By Robin Stringer and Alex Morales
Jan. 9 (Bloomberg) -- U.S. and Iraqi forces killed 50 insurgents and captured 11 others in clashes in central Baghdad.
The action today was in response to an attack by insurgents who used gunfire, rocket-propelled grenades and mortars, the U.S. military and President Jalal Talabani's party said. The death toll among the insurgents was at least 50, Iraqi state television reported, citing the Defense Ministry. Seven Syrians were among the detainees, Talabani's Patriotic Union of Kurdistan said on its Arabic-language Web site.
The operation began at Taleel Square, to restore Iraqi control over Haifa Street, the U.S. military said in an e-mailed statement. The area is north of the fortified International or Green Zone, where government buildings and embassies are sited. Qatar-based Al-Jazeera television showed a U.S. jet fighter and helicopters flying over the district and said U.S. soldiers backed the Iraqi Army in closing roads and raiding houses.
``This area has been subject to insurgent activity which has repeatedly disrupted Iraqi Security Force operations in central Baghdad,'' Lieutenant Colonel Scott Bleichwehl, a spokesman for U.S.-led coalition forces in Baghdad, said in the statement.
Prime Minister Nuri al-Maliki praised his country's forces in a news conference on state television.

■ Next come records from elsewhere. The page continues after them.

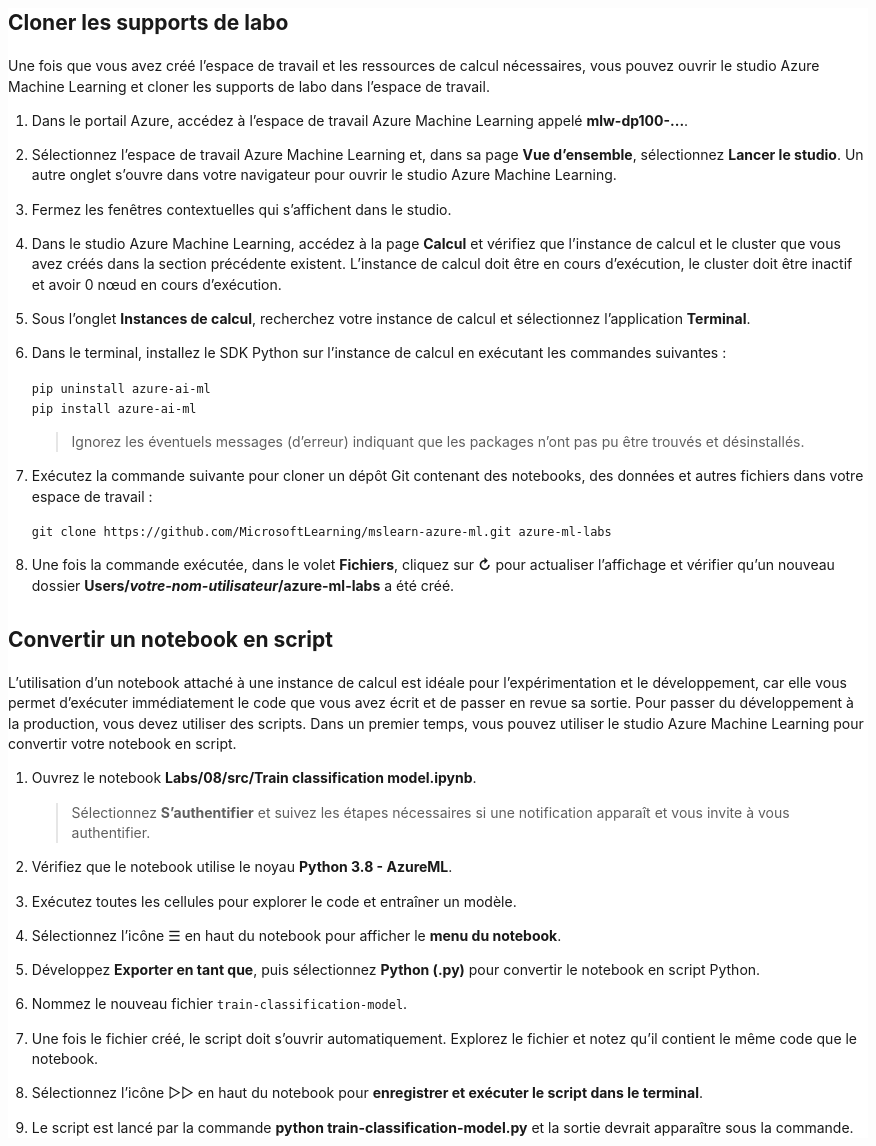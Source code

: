 ## Cloner les supports de labo

Une fois que vous avez créé l’espace de travail et les ressources de calcul nécessaires, vous pouvez ouvrir le studio Azure Machine Learning et cloner les supports de labo dans l’espace de travail.

1. Dans le portail Azure, accédez à l’espace de travail Azure Machine Learning appelé **mlw-dp100-...**.
1. Sélectionnez l’espace de travail Azure Machine Learning et, dans sa page **Vue d’ensemble**, sélectionnez **Lancer le studio**. Un autre onglet s’ouvre dans votre navigateur pour ouvrir le studio Azure Machine Learning.
1. Fermez les fenêtres contextuelles qui s’affichent dans le studio.
1. Dans le studio Azure Machine Learning, accédez à la page **Calcul** et vérifiez que l’instance de calcul et le cluster que vous avez créés dans la section précédente existent. L’instance de calcul doit être en cours d’exécution, le cluster doit être inactif et avoir 0 nœud en cours d’exécution.
1. Sous l’onglet **Instances de calcul**, recherchez votre instance de calcul et sélectionnez l’application **Terminal**.
1. Dans le terminal, installez le SDK Python sur l’instance de calcul en exécutant les commandes suivantes :

    ```
    pip uninstall azure-ai-ml
    pip install azure-ai-ml
    ```

    > Ignorez les éventuels messages (d’erreur) indiquant que les packages n’ont pas pu être trouvés et désinstallés.

1. Exécutez la commande suivante pour cloner un dépôt Git contenant des notebooks, des données et autres fichiers dans votre espace de travail :

    ```
    git clone https://github.com/MicrosoftLearning/mslearn-azure-ml.git azure-ml-labs
    ```

1. Une fois la commande exécutée, dans le volet **Fichiers**, cliquez sur **&#8635;** pour actualiser l’affichage et vérifier qu’un nouveau dossier **Users/*votre-nom-utilisateur*/azure-ml-labs** a été créé.

## Convertir un notebook en script

L’utilisation d’un notebook attaché à une instance de calcul est idéale pour l’expérimentation et le développement, car elle vous permet d’exécuter immédiatement le code que vous avez écrit et de passer en revue sa sortie. Pour passer du développement à la production, vous devez utiliser des scripts. Dans un premier temps, vous pouvez utiliser le studio Azure Machine Learning pour convertir votre notebook en script.

1. Ouvrez le notebook **Labs/08/src/Train classification model.ipynb**.

    > Sélectionnez **S’authentifier** et suivez les étapes nécessaires si une notification apparaît et vous invite à vous authentifier.

1. Vérifiez que le notebook utilise le noyau **Python 3.8 - AzureML**.
1. Exécutez toutes les cellules pour explorer le code et entraîner un modèle.
1. Sélectionnez l’icône &#9776; en haut du notebook pour afficher le **menu du notebook**.
1. Développez **Exporter en tant que**, puis sélectionnez **Python (.py)** pour convertir le notebook en script Python.
1. Nommez le nouveau fichier `train-classification-model`.
1. Une fois le fichier créé, le script doit s’ouvrir automatiquement. Explorez le fichier et notez qu’il contient le même code que le notebook.
1. Sélectionnez l’icône &#9655;&#9655; en haut du notebook pour **enregistrer et exécuter le script dans le terminal**.
1. Le script est lancé par la commande **python train-classification-model.py** et la sortie devrait apparaître sous la commande.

``The Iraqi Army of today is not the Iraqi Army of the past,'' he said. The channel, which usually airs entertainment programming in between newscasts, today featured footage of Iraqi Army parades accompanied by rousing music instead.
Bush's Strategy
U.S. President George W. Bush is scheduled to address the American public tomorrow in a televised speech in which he will unveil his new strategy for Iraq. Among the options he has been considering is the deployment of 20,000 more U.S. soldiers to stem sectarian and insurgent violence in Baghdad.
It's ``too late'' for increases, Michael Williams, head of the transatlantic program at the London-based Royal United Services Institute, said in an interview with Bloomberg Television today.
``Overwhelming force only works in conventional wars,'' Williams said. ``Here you're engaged in counter-insurgency, you need to be able to work politically and economically with the people to encourage development.
``Twenty-thousand more troops is essentially 20,000 more targets, and especially as the Iraqi forces are unable to actually hold territory,'' Williams said. ``This has been the problem, the U.S. has cleared it and then Iraqi forces are unable to hold it and build on it.''
U.S. personnel engaged in training Iraqis have described the country's forces as semi-professional at best, Williams said.